We're now quite certain it's our client certificate that is being
rejected. But we're no closer to the reason why. If we openssl-verify
client.crt
locally, it appears to be just fine.
Upgrading and inspecting the BMC firmware
This particular motherboard — X10SRD-F — already had the latest
Firmware according to the SuperMicro BIOS IPMI
downloads:
REDFISH_X10_388_20200221_unsigned.zip
As a last ditch effort, we checked if we could upgrade to a newer version. After all, in the changelog for version 3.90 (and similar for 3.89) it said:
7. Corrected issues with KVM console.
Ignoring the fact that version 3.89 was not listed for our hardware, we went ahead and upgraded to 3.89. That went smoothly, but the problem persisted.
Upgrade to 3.90 then? Or maybe there is something else we're overlooking. Let's see if we can disect the firmware:
$ unzip ../REDFISH_X10_390_20200717_unsigned.zip
Archive: ../REDFISH_X10_390_20200717_unsigned.zip
inflating: REDFISH_X10_390_20200717_unsigned.bin
...
$ binwalk REDFISH_X10_390_20200717_unsigned.bin
DECIMAL HEXADECIMAL DESCRIPTION
--------------------------------------------------------------------------------
103360 0x193C0 CRC32 polynomial table, little endian
4194304 0x400000 CramFS filesystem, little endian, size: 15253504, version 2, sorted_dirs, CRC 0x4148A5CC, edition 0, 8631 blocks, 1100 files
20971520 0x1400000 uImage header, header size: 64 bytes, header CRC: 0xC3B2AF42, created: 2020-07-17 09:02:52, image size: 1537698 bytes, Data Address: 0x40008000, Entry Point: 0x40008000, data CRC: 0x4ACB7660, OS: Linux, CPU: ARM, image type: OS Kernel Image, compression type: gzip, image name: "21400000"
20971584 0x1400040 gzip compressed data, maximum compression, has original file name: "linux.bin", from Unix, last modified: 2020-07-17 08:56:49
24117248 0x1700000 CramFS filesystem, little endian, size: 7446528, version 2, sorted_dirs, CRC 0x1D3A953F, edition 0, 3089 blocks, 456 files
4194304 and 24117248 are both multiples of 4096 (0x1000) (obvious from
the zeroes in the hexadecimal column), this speeds up this dd
step a
bit:
$ dd if=REDFISH_X10_390_20200717_unsigned.bin \
bs=$(( 0x1000 )) skip=$(( 0x400000 / 0x1000 )) \
count=$(( (0x1400000 - 0x400000) / 0x1000 )) \
of=cramfs1.bin
$ dd if=REDFISH_X10_390_20200717_unsigned.bin \
bs=$(( 0x1000 )) skip=$(( 0x1700000 / 0x1000 )) \
of=cramfs2.bin
$ du -b cramfs*
16777216 cramfs1.bin
9437184 cramfs2.bin
We can mount these and inspect their contents:
$ sudo mkdir /mnt/cramfs{1,2}
$ sudo mount -t cramfs ./cramfs1.bin /mnt/cramfs1
$ sudo mount -t cramfs ./cramfs2.bin /mnt/cramfs2
cramfs1.bin
contains a Linux filesystem with an stunnel
configuration:
$ ls /mnt/cramfs1/
bin linuxrc proc SMASH var
dev lost+found run sys web
etc mnt sbin tmp
lib nv share usr
$ ls /mnt/cramfs1/etc/stunnel/
client.crt server.key
server.crt stunnel.conf
This also looks sane.
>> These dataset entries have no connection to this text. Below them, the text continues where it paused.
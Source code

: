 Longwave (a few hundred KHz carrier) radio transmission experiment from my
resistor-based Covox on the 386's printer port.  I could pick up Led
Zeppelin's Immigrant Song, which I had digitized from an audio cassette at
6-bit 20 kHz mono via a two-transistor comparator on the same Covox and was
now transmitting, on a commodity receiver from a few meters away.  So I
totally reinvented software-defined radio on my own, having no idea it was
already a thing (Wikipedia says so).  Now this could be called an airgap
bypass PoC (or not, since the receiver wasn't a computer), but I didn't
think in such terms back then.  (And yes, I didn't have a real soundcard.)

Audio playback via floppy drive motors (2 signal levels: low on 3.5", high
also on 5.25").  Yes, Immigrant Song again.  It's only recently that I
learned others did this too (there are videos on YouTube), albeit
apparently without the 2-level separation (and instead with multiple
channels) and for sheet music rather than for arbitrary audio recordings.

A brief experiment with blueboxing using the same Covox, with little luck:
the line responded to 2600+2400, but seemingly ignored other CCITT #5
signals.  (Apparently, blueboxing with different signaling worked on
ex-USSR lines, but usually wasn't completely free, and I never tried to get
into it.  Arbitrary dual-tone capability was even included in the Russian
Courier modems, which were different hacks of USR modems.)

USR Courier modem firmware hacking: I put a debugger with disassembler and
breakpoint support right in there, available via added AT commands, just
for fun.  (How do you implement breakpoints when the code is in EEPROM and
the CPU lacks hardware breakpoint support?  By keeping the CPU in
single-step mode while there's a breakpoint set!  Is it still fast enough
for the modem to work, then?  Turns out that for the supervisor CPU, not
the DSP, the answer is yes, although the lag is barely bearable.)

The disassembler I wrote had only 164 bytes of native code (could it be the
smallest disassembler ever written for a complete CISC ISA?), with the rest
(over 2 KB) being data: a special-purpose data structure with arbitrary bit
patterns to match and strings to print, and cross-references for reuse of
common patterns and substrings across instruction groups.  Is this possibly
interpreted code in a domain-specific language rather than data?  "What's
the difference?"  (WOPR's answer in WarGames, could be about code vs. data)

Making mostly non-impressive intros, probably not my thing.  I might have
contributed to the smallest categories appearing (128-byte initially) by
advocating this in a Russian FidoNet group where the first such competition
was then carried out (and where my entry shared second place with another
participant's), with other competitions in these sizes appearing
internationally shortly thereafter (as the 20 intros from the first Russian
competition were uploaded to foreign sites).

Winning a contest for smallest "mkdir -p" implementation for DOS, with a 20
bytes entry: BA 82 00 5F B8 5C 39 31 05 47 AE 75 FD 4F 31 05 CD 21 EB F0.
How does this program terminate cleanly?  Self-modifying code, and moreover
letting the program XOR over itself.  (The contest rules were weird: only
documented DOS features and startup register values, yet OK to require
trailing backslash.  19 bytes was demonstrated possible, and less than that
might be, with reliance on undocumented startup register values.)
The server.key
matches the server.crt
we
already had. And the client.crt
also matches what we had. And any and
all validation on these just succeeds.
cramfs2.bin
then?
$ ls /mnt/cramfs2/
cgi
cgi-bin
css
extract.in
iKVM__V1.69.38.0x0.jar.pack.gz
...
This looks like the webserver contents on https://10.1.2.3
.
(Interestingly the iKVM__V1.69.38.0x0.jar.pack.gz
file differs between
3.88 and 3.89 and 3.90, but that turned out to be of no significance.)
Peering into the jar yielded no additional clues unfortunately:
$ unpack200 /mnt/cramfs2/iKVM__V1.69.38.0x0.jar.pack.gz iKVM__V1.69.38.0x0.jar
$ unzip iKVM__V1.69.38.0x0.jar
Archive: iKVM__V1.69.38.0x0.jar
PACK200
inflating: META-INF/MANIFEST.MF
...
$ ls res/*.crt res/*.key
res/client.crt
res/client.key
res/server.crt
Same certificates. Everything matches.
Date and Time
At this point I'm giving up. I had tried the Syslog option in the BMC, which gave me 0 output thusfar. I had tried replacing the webserver certificate. Upgrading the BMC...
Out of ideas I'm mindlessly clicking around in the web interface. This landed me at Configuration -> Date and Time. Apparently the local date was set to somewhere in the year 2015.
We might as well fix that and try one last time.
Yes! After fixing the date, connecting suddenly worked.
Immediately all pieces fit together:
$ openssl x509 -in client.crt -noout -text |
grep Validity -A3
Validity
Not Before: May 19 09:46:36 2016 GMT
Not After : May 17 09:46:36 2026 GMT
Subject: C = US, ST = California, L = San Jose,
O = Super Micro Computer, OU = Software,
CN = IPMI, emailAddress = Email
Crap. The server had been looking at a “not yet valid” certificate the whole time. The certificate would be valid between 2016 and 2026, but the server was still living in the year 2015.
I wonder why stunnel/openssl did not send error 45 (certificate_expired). After all, the RFC says “a certificate has expired or is not currently valid” (my emphasis). That would've pointed us to the cause immediately.
This problem was one giant time sink. But we did learn a few things about structure of the BMC Firmware. And, also important: after the 17th of May in the year 2026, the iKVM connections will stop working unless we upgrade the firmware or fiddle with the time.
Maybe set a reminder for that event, in case these servers are still around by then...